### EXERCISE AIM
Note each line in the data holding the string "that" and report it.

=== Begin Enclosure ===

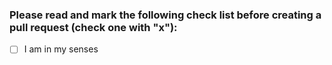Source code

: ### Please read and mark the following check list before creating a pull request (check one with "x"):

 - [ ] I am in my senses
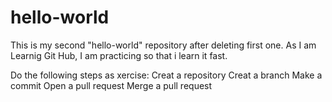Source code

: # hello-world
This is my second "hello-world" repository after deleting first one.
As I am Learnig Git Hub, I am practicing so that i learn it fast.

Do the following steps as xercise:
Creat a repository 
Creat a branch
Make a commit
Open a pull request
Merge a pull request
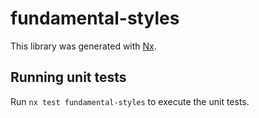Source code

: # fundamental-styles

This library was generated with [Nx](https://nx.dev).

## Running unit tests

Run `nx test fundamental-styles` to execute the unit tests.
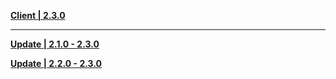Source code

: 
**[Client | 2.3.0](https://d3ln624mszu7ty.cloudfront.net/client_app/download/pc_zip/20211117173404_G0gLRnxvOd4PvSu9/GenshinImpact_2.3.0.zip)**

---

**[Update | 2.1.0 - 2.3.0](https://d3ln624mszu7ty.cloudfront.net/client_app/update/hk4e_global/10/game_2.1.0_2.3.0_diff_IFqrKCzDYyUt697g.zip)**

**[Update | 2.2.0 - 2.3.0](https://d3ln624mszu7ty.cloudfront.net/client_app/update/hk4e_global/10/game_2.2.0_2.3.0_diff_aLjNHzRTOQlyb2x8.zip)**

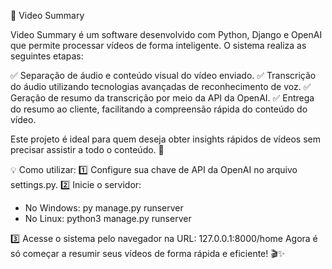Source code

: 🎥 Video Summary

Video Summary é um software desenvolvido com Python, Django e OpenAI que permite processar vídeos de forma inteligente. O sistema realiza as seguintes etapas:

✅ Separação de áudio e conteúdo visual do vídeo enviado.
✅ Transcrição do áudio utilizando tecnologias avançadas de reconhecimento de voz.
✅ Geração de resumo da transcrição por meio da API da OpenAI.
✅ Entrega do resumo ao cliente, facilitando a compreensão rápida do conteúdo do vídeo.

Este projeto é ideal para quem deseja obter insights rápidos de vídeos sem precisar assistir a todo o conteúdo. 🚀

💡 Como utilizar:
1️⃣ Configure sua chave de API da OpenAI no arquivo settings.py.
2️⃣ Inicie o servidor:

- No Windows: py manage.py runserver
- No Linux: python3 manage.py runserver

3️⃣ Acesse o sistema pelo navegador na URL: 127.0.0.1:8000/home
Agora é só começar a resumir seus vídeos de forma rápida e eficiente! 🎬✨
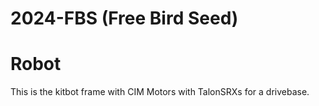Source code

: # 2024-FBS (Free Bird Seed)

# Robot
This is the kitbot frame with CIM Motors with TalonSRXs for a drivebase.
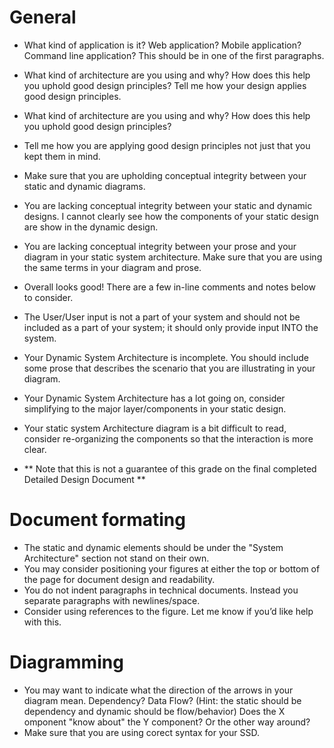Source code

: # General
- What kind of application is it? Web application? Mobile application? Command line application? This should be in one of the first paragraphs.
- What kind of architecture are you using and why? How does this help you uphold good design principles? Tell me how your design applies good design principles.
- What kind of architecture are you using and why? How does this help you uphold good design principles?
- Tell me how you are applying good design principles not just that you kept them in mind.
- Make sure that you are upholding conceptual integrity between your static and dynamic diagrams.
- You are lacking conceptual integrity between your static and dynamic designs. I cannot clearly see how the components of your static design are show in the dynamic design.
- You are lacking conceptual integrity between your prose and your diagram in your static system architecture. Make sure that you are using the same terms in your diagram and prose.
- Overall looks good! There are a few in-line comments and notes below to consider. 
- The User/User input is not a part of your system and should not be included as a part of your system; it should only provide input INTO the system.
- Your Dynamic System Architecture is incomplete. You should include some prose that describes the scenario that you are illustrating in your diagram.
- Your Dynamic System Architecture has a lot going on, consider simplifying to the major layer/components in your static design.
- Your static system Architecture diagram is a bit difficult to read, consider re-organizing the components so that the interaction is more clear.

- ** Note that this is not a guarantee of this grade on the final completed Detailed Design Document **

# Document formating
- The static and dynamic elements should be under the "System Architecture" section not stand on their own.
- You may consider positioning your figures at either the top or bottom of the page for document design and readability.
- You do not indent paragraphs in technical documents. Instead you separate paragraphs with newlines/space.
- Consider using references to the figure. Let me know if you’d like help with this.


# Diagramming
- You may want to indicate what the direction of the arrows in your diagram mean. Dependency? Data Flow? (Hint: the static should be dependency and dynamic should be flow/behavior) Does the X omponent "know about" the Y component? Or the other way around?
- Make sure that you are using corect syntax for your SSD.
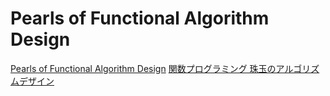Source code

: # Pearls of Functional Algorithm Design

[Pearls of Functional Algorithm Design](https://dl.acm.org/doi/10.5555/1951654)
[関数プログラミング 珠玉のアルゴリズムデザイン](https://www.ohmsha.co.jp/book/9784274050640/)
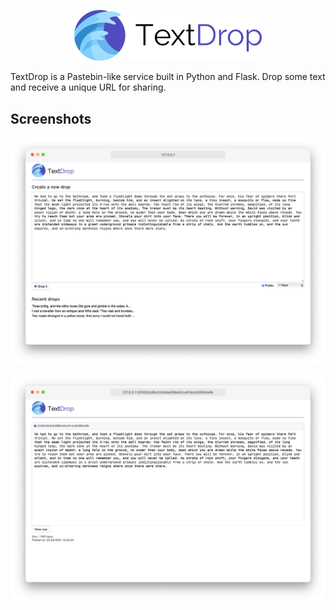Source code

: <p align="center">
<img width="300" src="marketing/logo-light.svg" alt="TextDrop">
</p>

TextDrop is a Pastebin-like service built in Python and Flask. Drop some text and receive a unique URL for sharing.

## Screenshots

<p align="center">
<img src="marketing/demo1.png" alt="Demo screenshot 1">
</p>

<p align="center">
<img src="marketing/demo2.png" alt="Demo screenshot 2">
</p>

=== End Enclosure ===

### TASK SOLUTION
As I am Learnig Git Hub, I am practicing so that i learn it fast.
- Tell me how you are applying good design principles not just that you kept them in mind.
- Make sure that you are upholding conceptual integrity between your static and dynamic diagrams.
- You are lacking conceptual integrity between your prose and your diagram in your static system architecture. Make sure that you are using the same terms in your diagram and prose.
- Your Dynamic System Architecture is incomplete. You should include some prose that describes the scenario that you are illustrating in your diagram.
- Your static system Architecture diagram is a bit difficult to read, consider re-organizing the components so that the interaction is more clear.
- ** Note that this is not a guarantee of this grade on the final completed Detailed Design Document **
- Make sure that you are using corect syntax for your SSD.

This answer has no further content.